With the first wave of SARS-CoV-2 infections weaning off in Italy, the focus is now moving on how to routinely manage renal transplant patients in the COVID-19 era with a special focus on how and if modifications of the baseline immunosuppression would be required in the entire transplant population. In our cohort the use of tacrolimus as baseline CNI showed a trend as risk factor for ARDS and a significant association as risk factor for death at univariate analysis; the latter maintained a trend as risk factor also after multivariate analysis. In a model of multivariate not shown in the results and including baseline therapy with tacrolimus, age, transplant vintage and dyspnoea at disease onset, the trend of treatment with tacrolimus as a risk factor for death has been maintained (OR 6.9 (95%CI 0.99-67), p=0.07). The reasons for this association are unclear. For both cyclosporine and tacrolimus an antiviral effect in general, and towards the coronaviruses more specifically, was described in vitro (22, 23) . However data in vivo or regarding their effects on SARS-CoV-2 are not available and importantly this should be balanced against the higher potency of tacrolimus compared to cyclosporine (24) . Of note, this finding may be consequence of our population characteristics; however, of interest, a benign outcome of COVID-19 during a cyclosporine-based therapy in kidney transplant patients has been proposed also in other cohorts (25) . Despite that, this result will need to be interpreted with caution and further investigations will be required in order to provide confirmation.

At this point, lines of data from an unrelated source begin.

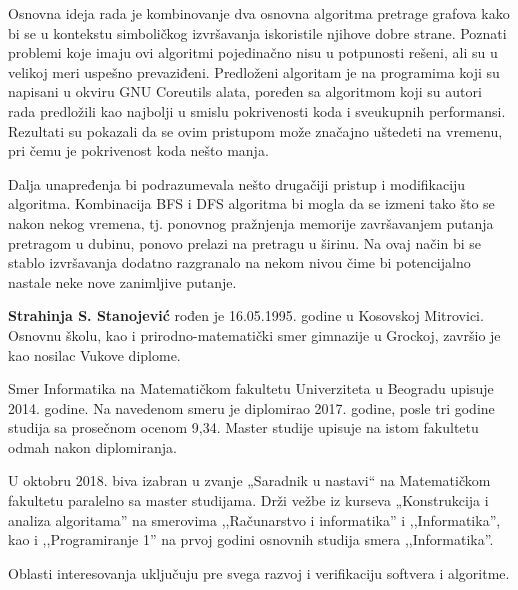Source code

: \documentclass[12pt,oneside]{memoir}
\begin{document}
Osnovna ideja rada je kombinovanje dva osnovna algoritma pretrage grafova kako bi se u kontekstu simboličkog izvršavanja iskoristile njihove dobre strane. Poznati problemi koje imaju ovi algoritmi pojedinačno nisu u potpunosti rešeni, ali su u velikoj meri uspešno prevaziđeni. Predloženi algoritam je na programima koji su napisani u okviru GNU Coreutils alata, poređen sa algoritmom koji su autori rada\cite{klee} predložili kao najbolji u smislu pokrivenosti koda i sveukupnih performansi. Rezultati su pokazali da se ovim pristupom može značajno uštedeti na vremenu, pri čemu je pokrivenost koda nešto manja.

Dalja unapređenja bi podrazumevala nešto drugačiji pristup i modifikaciju algoritma. Kombinacija BFS i DFS algoritma bi mogla da se izmeni tako što se nakon nekog vremena, tj. ponovnog pražnjenja memorije završavanjem putanja pretragom u dubinu, ponovo prelazi na pretragu u širinu. Na ovaj način bi se stablo izvršavanja dodatno razgranalo na nekom nivou čime bi potencijalno nastale neke nove zanimljive putanje.
\printbibliography[heading=bibintoc,title=\foreignlanguage{serbian}{Literatura}]

\backmatter

\begin{biografija}
\textbf{Strahinja S. Stanojević} rođen je 16.05.1995. godine u Kosovskoj Mitrovici. Osnovnu školu, kao i prirodno-matematički smer gimnazije u Grockoj, završio je kao nosilac Vukove diplome. 

Smer Informatika na Matematičkom fakultetu Univerziteta u Beogradu upisuje 2014. godine. Na navedenom smeru je diplomirao 2017. godine, posle tri godine studija sa prosečnom ocenom 9,34. Master studije upisuje na istom fakultetu odmah nakon diplomiranja. 

U oktobru 2018. biva izabran u zvanje „Saradnik u nastavi“ na Matematičkom fakultetu paralelno sa master studijama. Drži vežbe iz kurseva „Konstrukcija i analiza algoritama” na smerovima ,,Računarstvo i informatika'' i ,,Informatika'', kao i ,,Programiranje 1'' na prvoj godini osnovnih studija smera ,,Informatika''. 

Oblasti interesovanja uključuju pre svega razvoj i verifikaciju softvera i algoritme.
\end{biografija}
\end{document}
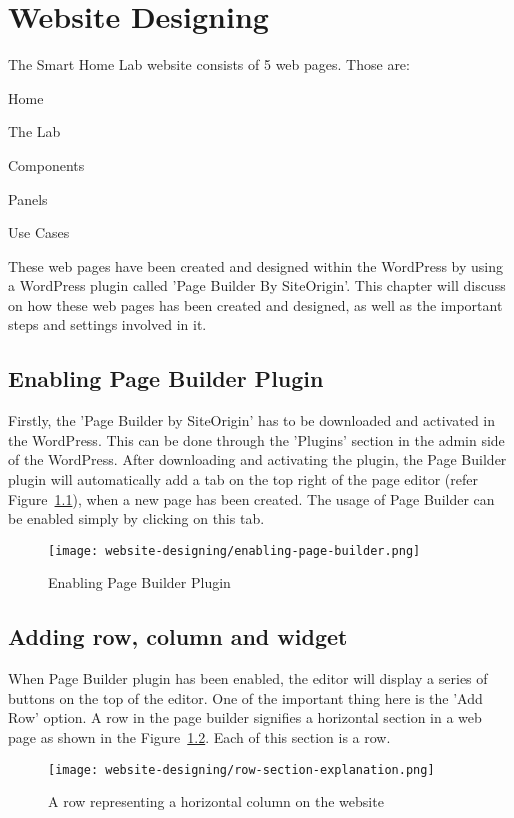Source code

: \chapter{Website Designing}
The Smart Home Lab website consists of 5 web pages. Those are:
\begin{itemize*}
\item Home
\item The Lab
\item Components
\item Panels
\item Use Cases
\end{itemize*}

These web pages have been created and designed within the WordPress by using a WordPress plugin called 'Page Builder By SiteOrigin'. This chapter will discuss on how these web pages has been created and designed, as well as the important steps and settings involved in it.

\section{Enabling Page Builder Plugin}
Firstly, the 'Page Builder by SiteOrigin' has to be downloaded and activated in the WordPress. This can be done through the 'Plugins' section in the admin side of the WordPress. After downloading and activating the plugin, the Page Builder plugin will automatically add a tab on the top right of the page editor (refer Figure~\ref{enabling-page-builder}), when a new page has been created. The usage of Page Builder can be enabled simply by clicking on this tab.

\begin{figure}[ht]
\centering
\caption{Enabling Page Builder Plugin}
\label{enabling-page-builder}
\texttt{[image: website-designing/enabling-page-builder.png]}
\end{figure}

\section{Adding row, column and widget}
When Page Builder plugin has been enabled, the editor will display a series of buttons on the top of the editor. One of the important thing here is the 'Add Row' option. A row in the page builder signifies a horizontal section in a web page as shown in the Figure~\ref{row-section-explanation}. Each of this section is a row.

\begin{figure}[ht]
\centering
\caption{A row representing a horizontal column on the website}
\label{row-section-explanation}
\texttt{[image: website-designing/row-section-explanation.png]}
\end{figure}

Our study has some strengths: it includes a big cohort of kidney transplant patients, the therapeutic approach has been homogenous allowing robust data interpretation and comparisons with other published cohort with similar consistent approaches.

Limitations need to be acknowledged: despite the cohort size, this is still a relatively small study; moreover our population has on average a severe disease profile and therefore our findings may not necessarily be extended to subgroups with mild symptoms or even asymptomatic at the moment of the diagnosis. Importantly, our findings are restricted to a short follow-up time and long-term observations will need to be performed in order to

This article is protected by copyright. All rights reserved better clarify the outcome of kidney transplant patients with COVID-19. Of note, the mortality rates of the patients with ARDS managed in ICU and in the ward (respectively, 80% and 41%) may be a consequence of the different disease severity in the two subgroups; however an impact for delayed ICU referral as well as reduced ICU availability at some stages of the emergency may have played a role in the overall fatality rates of our population with ARDS. It is necessary to underline, however, that among the seven patients with ARDS and managed in the ward that would later die, 6 had not been considered eligible for ICU due to comorbidities and therefore an unfavourable risk benefit balance; however it should be acknowledged that this happened in the context, at least at some point of the emergency, of reduced resources. One of these seven patients refused however ICU care.

Of note, Italy in general and the province of Brescia in particular has been among the first western areas hit by this epidemic, urging physicians in employing treatment protocols based on partial evidence. At the moment of the writing, data do not further support a role for hydroxychloroquine in preventing the development of severe disease or in preventing the development of symptoms as post-exposure prophylaxis (26, 27) ; however protocols designed before this publication have extensively employed this approach in kidney transplant population (3, 4) . It should also be underlined that data on the general population may not necessarily be applicable to the kidney transplant one.

In conclusion, renal transplant patients may experience a heterogeneous range of disease severity; the ones requiring admission may experience a poor outcome with high ARDS and mortality rates. The ideal therapeutic approach other than supportive care is still unclear and the impact of the single interventions to be determined.

The authors of this manuscript have no conflicts of interest to disclose as described by the American Journal of Transplantation.

The data that support the findings of this study are available from the corresponding author upon reasonable request.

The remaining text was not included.